Items from a data source
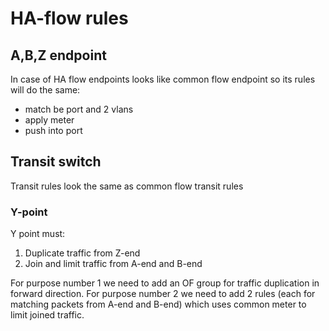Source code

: # HA-flow rules

## A,B,Z endpoint

In case of HA flow endpoints looks like common flow endpoint so its rules will do the same:
* match be port and 2 vlans
* apply meter
* push into port

## Transit switch 
Transit rules look the same as common flow transit rules 

### Y-point

Y point must:
1. Duplicate traffic from Z-end
2. Join and limit traffic from A-end and B-end

For purpose number 1 we need to add an OF group for traffic duplication in forward direction.
For purpose number 2 we need to add 2 rules (each for matching packets from A-end and B-end) which uses 
common meter to limit joined traffic.
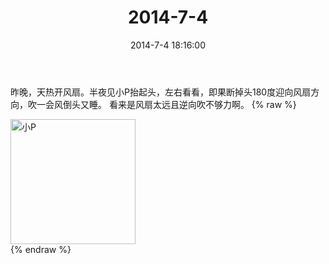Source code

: ﻿---
title: 2014-7-4
date: 2014-7-4 18:16:00
tags:
categories: 妈妈
---
昨晚，天热开风扇。半夜见小P抬起头，左右看看，即果断掉头180度迎向风扇方向，吹一会风倒头又睡。
看来是风扇太远且逆向吹不够力啊。
{% raw %}
<div style="width:500 px">
<div style="float:left; width:100 px"><img src="/2014-7-4-1/微信图片_20171010153744.jpg" width="200" alt="小P"></div>
<div style="clear:both"></div>
</div>
{% endraw %}
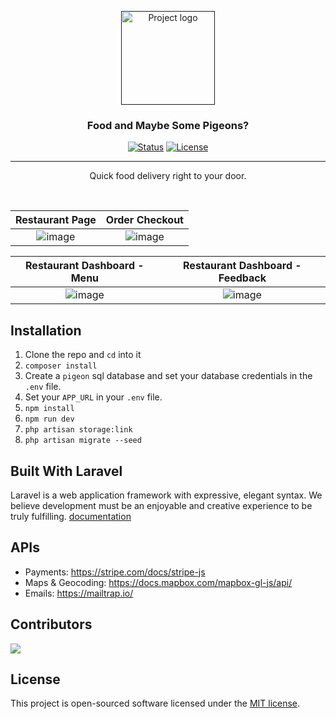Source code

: <p align="center">
  <a href="" rel="noopener">
  <img width=150px height=150px src="public/svg/dove.svg" alt="Project logo"></a>
</p>

<h3 align="center">Food and Maybe Some Pigeons?</h3>

<div align="center">

  [![Status](https://img.shields.io/badge/status-active-success.svg)]() 
  [![License](https://img.shields.io/badge/license-MIT-blue.svg)](/LICENSE)

</div>

---

<p align="center">Quick food delivery right to your door.</p>
<br>

Restaurant Page             |  Order Checkout
:-------------------------:|:-------------------------:
![image](https://s3.amazonaws.com/poly-screenshots.angel.co/Project/c5/1243967/ccb8d92d47cff5c58a5549b927bda0e1-original.png)  |  ![image](https://s3.amazonaws.com/poly-screenshots.angel.co/Project/c5/1243967/52e64b5fa189d6bd67ac092838a2accf-original.png) 

Restaurant Dashboard - **Menu**             |  Restaurant Dashboard - **Feedback**
:-------------------------:|:-------------------------:
![image](https://s3.amazonaws.com/poly-screenshots.angel.co/Project/c5/1243967/9a2c9fad85dc63886ae09ba078f7bf94-original.png)  |  ![image](https://s3.amazonaws.com/poly-screenshots.angel.co/Project/c5/1243967/729789147b031847c7124a988cbea34e-original.png) 

## Installation

1. Clone the repo and `cd` into it
2. `composer install`
3. Create a `pigeon` sql database and set your database credentials in the `.env` file.
4. Set your `APP_URL` in your `.env` file.
5. `npm install`
6. `npm run dev`
7. `php artisan storage:link`
8. `php artisan migrate --seed`

## Built With Laravel

Laravel is a web application framework with expressive, elegant syntax. We believe development must be an enjoyable and creative experience to be truly fulfilling. [documentation](https://laravel.com/docs)

## APIs
- Payments: https://stripe.com/docs/stripe-js<br> 
- Maps & Geocoding: https://docs.mapbox.com/mapbox-gl-js/api/ <br>
- Emails: https://mailtrap.io/

## Contributors
<a href="https://github.com/chr-ge/why-pigeons/graphs/contributors">
  <img src="https://contributors-img.web.app/image?repo=chr-ge/why-pigeons" />
</a>

## License

This project is open-sourced software licensed under the [MIT license](https://opensource.org/licenses/MIT).
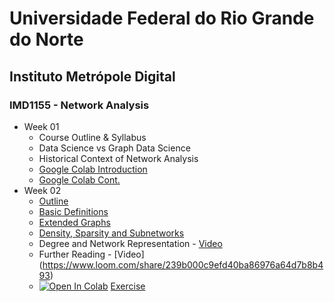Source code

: # Universidade Federal do Rio Grande do Norte
## Instituto Metrópole Digital
### IMD1155 - Network Analysis

- Week 01
  - Course Outline & Syllabus
  - Data Science vs Graph Data Science
  - Historical Context of Network Analysis
  - [Google Colab Introduction](https://www.loom.com/share/8a4f0d34b3cb4d9ea04b6dcf0b3d1aca)
  - [Google Colab Cont.](https://www.loom.com/share/d96cb0af7d9c4416bfe8145c93248a11)
- Week 02
  - [Outline](https://www.loom.com/share/d30a090f147140339cc958979e38c76b)
  - [Basic Definitions](https://www.loom.com/share/38130b95c9644a14a4540c1d818e5da3)
  - [Extended Graphs](https://www.loom.com/share/7d3dcfdff501422ba29b2915ecfa4ffe)
  - [Density, Sparsity and Subnetworks](https://www.loom.com/share/feac228e694b4a31b5272012072e778f)
  - Degree and Network Representation - [Video](https://www.loom.com/share/ffa649c95da3446793a365a7e1ec525c)
  - Further Reading - [Video] (https://www.loom.com/share/239b000c9efd40ba86976a64d7b8b493)
  - [![Open In Colab](https://colab.research.google.com/assets/colab-badge.svg)](http://colab.research.google.com/github/ivanovitchm/network_analysis/blob/main/week_02/Lesson_2_Exercise.ipynb) [Exercise](https://github.com/ivanovitchm/network_analysis/blob/main/week_02/Lesson_2_Exercise.ipynb)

Instructions to follow: With images left out, the data must be transcribed exactly.

Response to this exercise:
Source code

: # HA-flow rules

## A,B,Z endpoint

In case of HA flow endpoints looks like common flow endpoint so its rules will do the same:
* match be port and 2 vlans
* apply meter
* push into port

## Transit switch 
Transit rules look the same as common flow transit rules 

### Y-point

Y point must:
1. Duplicate traffic from Z-end
2. Join and limit traffic from A-end and B-end

For purpose number 1 we need to add an OF group for traffic duplication in forward direction.
For purpose number 2 we need to add 2 rules (each for matching packets from A-end and B-end) which uses 
common meter to limit joined traffic.
Source code

: ﻿---
title: 2014-7-4
date: 2014-7-4 18:16:00
tags:
categories: 妈妈
---
昨晚，天热开风扇。半夜见小P抬起头，左右看看，即果断掉头180度迎向风扇方向，吹一会风倒头又睡。
看来是风扇太远且逆向吹不够力啊。
{% raw %}
<div style="width:500 px">
<div style="float:left; width:100 px"><img src="/2014-7-4-1/微信图片_20171010153744.jpg" width="200" alt="小P"></div>
<div style="clear:both"></div>
</div>
{% endraw %}
Source code

: <p align="center">
  <a href="" rel="noopener">
  <img width=150px height=150px src="public/svg/dove.svg" alt="Project logo"></a>
</p>

<h3 align="center">Food and Maybe Some Pigeons?</h3>

<div align="center">

  [![Status](https://img.shields.io/badge/status-active-success.svg)]() 
  [![License](https://img.shields.io/badge/license-MIT-blue.svg)](/LICENSE)

</div>

---

<p align="center">Quick food delivery right to your door.</p>
<br>

Restaurant Page             |  Order Checkout
:-------------------------:|:-------------------------:
![image](https://s3.amazonaws.com/poly-screenshots.angel.co/Project/c5/1243967/ccb8d92d47cff5c58a5549b927bda0e1-original.png)  |  ![image](https://s3.amazonaws.com/poly-screenshots.angel.co/Project/c5/1243967/52e64b5fa189d6bd67ac092838a2accf-original.png) 

Restaurant Dashboard - **Menu**             |  Restaurant Dashboard - **Feedback**
:-------------------------:|:-------------------------:
![image](https://s3.amazonaws.com/poly-screenshots.angel.co/Project/c5/1243967/9a2c9fad85dc63886ae09ba078f7bf94-original.png)  |  ![image](https://s3.amazonaws.com/poly-screenshots.angel.co/Project/c5/1243967/729789147b031847c7124a988cbea34e-original.png) 

## Installation

1. Clone the repo and `cd` into it
2. `composer install`
3. Create a `pigeon` sql database and set your database credentials in the `.env` file.
4. Set your `APP_URL` in your `.env` file.
5. `npm install`
6. `npm run dev`
7. `php artisan storage:link`
8. `php artisan migrate --seed`

## Built With Laravel

Laravel is a web application framework with expressive, elegant syntax. We believe development must be an enjoyable and creative experience to be truly fulfilling. [documentation](https://laravel.com/docs)

## APIs
- Payments: https://stripe.com/docs/stripe-js<br> 
- Maps & Geocoding: https://docs.mapbox.com/mapbox-gl-js/api/ <br>
- Emails: https://mailtrap.io/

## Contributors
<a href="https://github.com/chr-ge/why-pigeons/graphs/contributors">
  <img src="https://contributors-img.web.app/image?repo=chr-ge/why-pigeons" />
</a>

## License

This project is open-sourced software licensed under the [MIT license](https://opensource.org/licenses/MIT).
Source code

: # Universidade Federal do Rio Grande do Norte
## Instituto Metrópole Digital
### IMD1155 - Network Analysis

- Week 01
  - Course Outline & Syllabus
  - Data Science vs Graph Data Science
  - Historical Context of Network Analysis
  - [Google Colab Introduction](https://www.loom.com/share/8a4f0d34b3cb4d9ea04b6dcf0b3d1aca)
  - [Google Colab Cont.](https://www.loom.com/share/d96cb0af7d9c4416bfe8145c93248a11)
- Week 02
  - [Outline](https://www.loom.com/share/d30a090f147140339cc958979e38c76b)
  - [Basic Definitions](https://www.loom.com/share/38130b95c9644a14a4540c1d818e5da3)
  - [Extended Graphs](https://www.loom.com/share/7d3dcfdff501422ba29b2915ecfa4ffe)
  - [Density, Sparsity and Subnetworks](https://www.loom.com/share/feac228e694b4a31b5272012072e778f)
  - Degree and Network Representation - [Video](https://www.loom.com/share/ffa649c95da3446793a365a7e1ec525c)
  - Further Reading - [Video] (https://www.loom.com/share/239b000c9efd40ba86976a64d7b8b493)
  - [![Open In Colab](https://colab.research.google.com/assets/colab-badge.svg)](http://colab.research.google.com/github/ivanovitchm/network_analysis/blob/main/week_02/Lesson_2_Exercise.ipynb) [Exercise](https://github.com/ivanovitchm/network_analysis/blob/main/week_02/Lesson_2_Exercise.ipynb)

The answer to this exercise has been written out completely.